[REQUIREMENT] Where in the data below does the word "Linux" appear? Copy every line that has it.
──────── RECORD SET
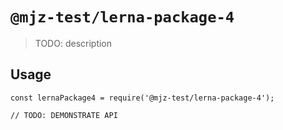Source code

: # `@mjz-test/lerna-package-4`

> TODO: description

## Usage

```
const lernaPackage4 = require('@mjz-test/lerna-package-4');

// TODO: DEMONSTRATE API
```
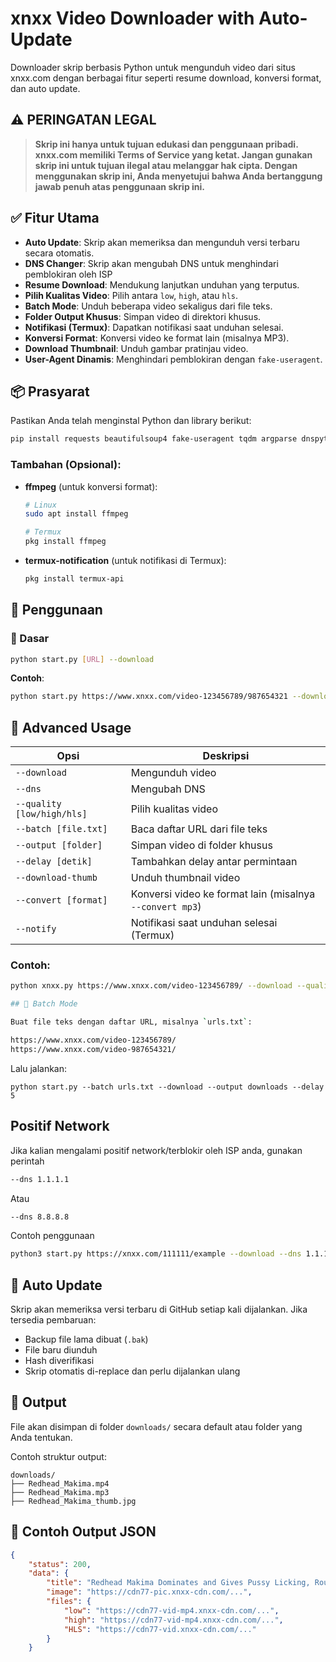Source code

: # xnxx Video Downloader with Auto-Update

Downloader skrip berbasis Python untuk mengunduh video dari situs xnxx.com dengan berbagai fitur seperti resume download, konversi format, dan auto update.

## ⚠️ PERINGATAN LEGAL

> **Skrip ini hanya untuk tujuan edukasi dan penggunaan pribadi. xnxx.com memiliki Terms of Service yang ketat. Jangan gunakan skrip ini untuk tujuan ilegal atau melanggar hak cipta. Dengan menggunakan skrip ini, Anda menyetujui bahwa Anda bertanggung jawab penuh atas penggunaan skrip ini.**

## ✅ Fitur Utama

- **Auto Update**: Skrip akan memeriksa dan mengunduh versi terbaru secara otomatis.
- **DNS Changer**: Skrip akan mengubah DNS untuk menghindari pemblokiran oleh ISP
- **Resume Download**: Mendukung lanjutkan unduhan yang terputus.
- **Pilih Kualitas Video**: Pilih antara `low`, `high`, atau `hls`.
- **Batch Mode**: Unduh beberapa video sekaligus dari file teks.
- **Folder Output Khusus**: Simpan video di direktori khusus.
- **Notifikasi (Termux)**: Dapatkan notifikasi saat unduhan selesai.
- **Konversi Format**: Konversi video ke format lain (misalnya MP3).
- **Download Thumbnail**: Unduh gambar pratinjau video.
- **User-Agent Dinamis**: Menghindari pemblokiran dengan `fake-useragent`.

## 📦 Prasyarat

Pastikan Anda telah menginstal Python dan library berikut:

```bash
pip install requests beautifulsoup4 fake-useragent tqdm argparse dnspython
```

### Tambahan (Opsional):
- **ffmpeg** (untuk konversi format):
  ```bash
  # Linux
  sudo apt install ffmpeg

  # Termux
  pkg install ffmpeg
  ```

- **termux-notification** (untuk notifikasi di Termux):
  ```bash
  pkg install termux-api
  ```

## 🔧 Penggunaan

### 🔹 Dasar

```bash
python start.py [URL] --download
```

**Contoh**:
```bash
python start.py https://www.xnxx.com/video-123456789/987654321 --download
```

## 🔹 Advanced Usage

| Opsi                  | Deskripsi                                      |
|-----------------------|------------------------------------------------|
| `--download`          | Mengunduh video                                |
| `--dns`          | Mengubah DNS                                |
| `--quality [low/high/hls]` | Pilih kualitas video                        |
| `--batch [file.txt]`  | Baca daftar URL dari file teks                 |
| `--output [folder]`   | Simpan video di folder khusus                  |
| `--delay [detik]`     | Tambahkan delay antar permintaan                |
| `--download-thumb`    | Unduh thumbnail video                           |
| `--convert [format]`  | Konversi video ke format lain (misalnya `--convert mp3`) |
| `--notify`            | Notifikasi saat unduhan selesai (Termux)      |

### Contoh:
```bash
python xnxx.py https://www.xnxx.com/video-123456789/ --download --quality high --output videos --notify --convert mp3 --download-thumb

## 📁 Batch Mode

Buat file teks dengan daftar URL, misalnya `urls.txt`:

https://www.xnxx.com/video-123456789/
https://www.xnxx.com/video-987654321/
```

Lalu jalankan:

```
python start.py --batch urls.txt --download --output downloads --delay 5
```

## Positif Network

Jika kalian mengalami positif network/terblokir oleh ISP anda, gunakan perintah

```bash
--dns 1.1.1.1
```

Atau 
```bash
--dns 8.8.8.8
```

Contoh penggunaan 
```bash
python3 start.py https://xnxx.com/111111/example --download --dns 1.1.1.1
```

## 🔁 Auto Update

Skrip akan memeriksa versi terbaru di GitHub setiap kali dijalankan. Jika tersedia pembaruan:

- Backup file lama dibuat (`.bak`)
- File baru diunduh
- Hash diverifikasi
- Skrip otomatis di-replace dan perlu dijalankan ulang

## 📁 Output

File akan disimpan di folder `downloads/` secara default atau folder yang Anda tentukan.

Contoh struktur output:

```
downloads/
├── Redhead_Makima.mp4
├── Redhead_Makima.mp3
├── Redhead_Makima_thumb.jpg
```

## 📝 Contoh Output JSON

```json
{
    "status": 200,
    "data": {
        "title": "Redhead Makima Dominates and Gives Pussy Licking, Rough Fucking and Dirty Talk - Cosplay from Chainsaw Man",
        "image": "https://cdn77-pic.xnxx-cdn.com/...",
        "files": {
            "low": "https://cdn77-vid-mp4.xnxx-cdn.com/...",
            "high": "https://cdn77-vid-mp4.xnxx-cdn.com/...",
            "HLS": "https://cdn77-vid.xnxx-cdn.com/..."
        }
    }
```
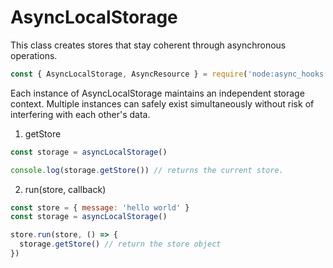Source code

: # AsyncLocalStorage

  This class creates stores that stay coherent through asynchronous operations.

```js
const { AsyncLocalStorage, AsyncResource } = require('node:async_hooks')
```

  Each instance of AsyncLocalStorage maintains an independent storage context. Multiple instances can safely exist simultaneously
  without risk of interfering with each other's data.

1. getStore

```js
const storage = asyncLocalStorage()

console.log(storage.getStore()) // returns the current store.
```

2. run(store, callback)

```js
const store = { message: 'hello world' }
const storage = asyncLocalStorage()

store.run(store, () => {
  storage.getStore() // return the store object
})
```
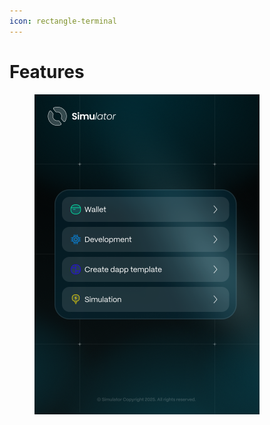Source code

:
 ```yaml
---
icon: rectangle-terminal
---
```


# Features

<figure><img src="../.gitbook/assets/Home.png" alt="" width="360"><figcaption></figcaption></figure>

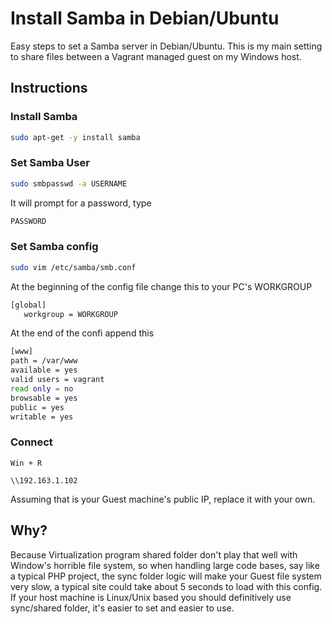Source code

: Install Samba in Debian/Ubuntu
========================

Easy steps to set a Samba server in Debian/Ubuntu.
This is my main setting to share files between a Vagrant managed guest on my Windows host.

## Instructions

### Install Samba

```bash
sudo apt-get -y install samba
```

### Set Samba User

```bash
sudo smbpasswd -a USERNAME
```

It will prompt for a password, type

```bash
PASSWORD
```

### Set Samba config


```bash
sudo vim /etc/samba/smb.conf
```

At the beginning of the config file change this to your PC's WORKGROUP

```bash
[global]                 
   workgroup = WORKGROUP 
```


At the end of the confi append this

```bash
[www]
path = /var/www
available = yes
valid users = vagrant
read only = no
browsable = yes
public = yes
writable = yes
```



### Connect

`Win + R`

`\\192.163.1.102`

Assuming that is your Guest machine's public IP, replace it with your own.




## Why?

Because Virtualization program shared folder don't play that well with Window's horrible file system, so when handling large code bases, say like a typical PHP project, the sync folder logic will make your Guest file system very slow, a typical site could take about 5 seconds to load with this config.
If your host machine is Linux/Unix based you should definitively use sync/shared folder, it's easier to set and easier to use.
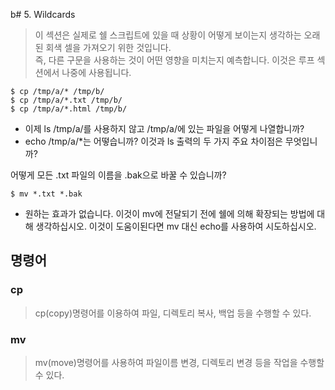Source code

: b# 5. Wildcards
> 이 섹션은 실제로 쉘 스크립트에 있을 때 상황이 어떻게 보이는지 생각하는 오래된 회색 셀을 가져오기 위한 것입니다.<br/> 
> 즉, 다른 구문을 사용하는 것이 어떤 영향을 미치는지 예측합니다.
> 이것은 루프 섹션에서 나중에 사용됩니다.

```shell
$ cp /tmp/a/* /tmp/b/
$ cp /tmp/a/*.txt /tmp/b/
$ cp /tmp/a/*.html /tmp/b/
```
- 이제 ls /tmp/a/를 사용하지 않고 /tmp/a/에 있는 파일을 어떻게 나열합니까?
- echo /tmp/a/*는 어떻습니까? 이것과 ls 출력의 두 가지 주요 차이점은 무엇입니까?

어떻게 모든 .txt 파일의 이름을 .bak으로 바꿀 수 있습니까?
```shell
$ mv *.txt *.bak
```
- 원하는 효과가 없습니다. 이것이 mv에 전달되기 전에 쉘에 의해 확장되는 방법에 대해 생각하십시오. 이것이 도움이된다면 mv 대신 echo를 사용하여 시도하십시오.

## 명령어

### cp
> cp(copy)명령어를 이용하여 파일, 디렉토리 복사, 백업 등을 수행할 수 있다.

### mv
> mv(move)명령어를 사용하여 파일이름 변경, 디렉토리 변경 등을 작업을 수행할 수 있다.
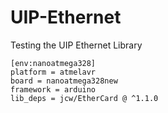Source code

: # UIP-Ethernet
Testing the UIP Ethernet Library

```
[env:nanoatmega328]
platform = atmelavr
board = nanoatmega328new
framework = arduino
lib_deps = jcw/EtherCard @ ^1.1.0
```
────────────────
[ANSWER BELOW]
  # Linux
If your host machine is Linux/Unix based you should definitively use sync/shared folder, it's easier to set and easier to use.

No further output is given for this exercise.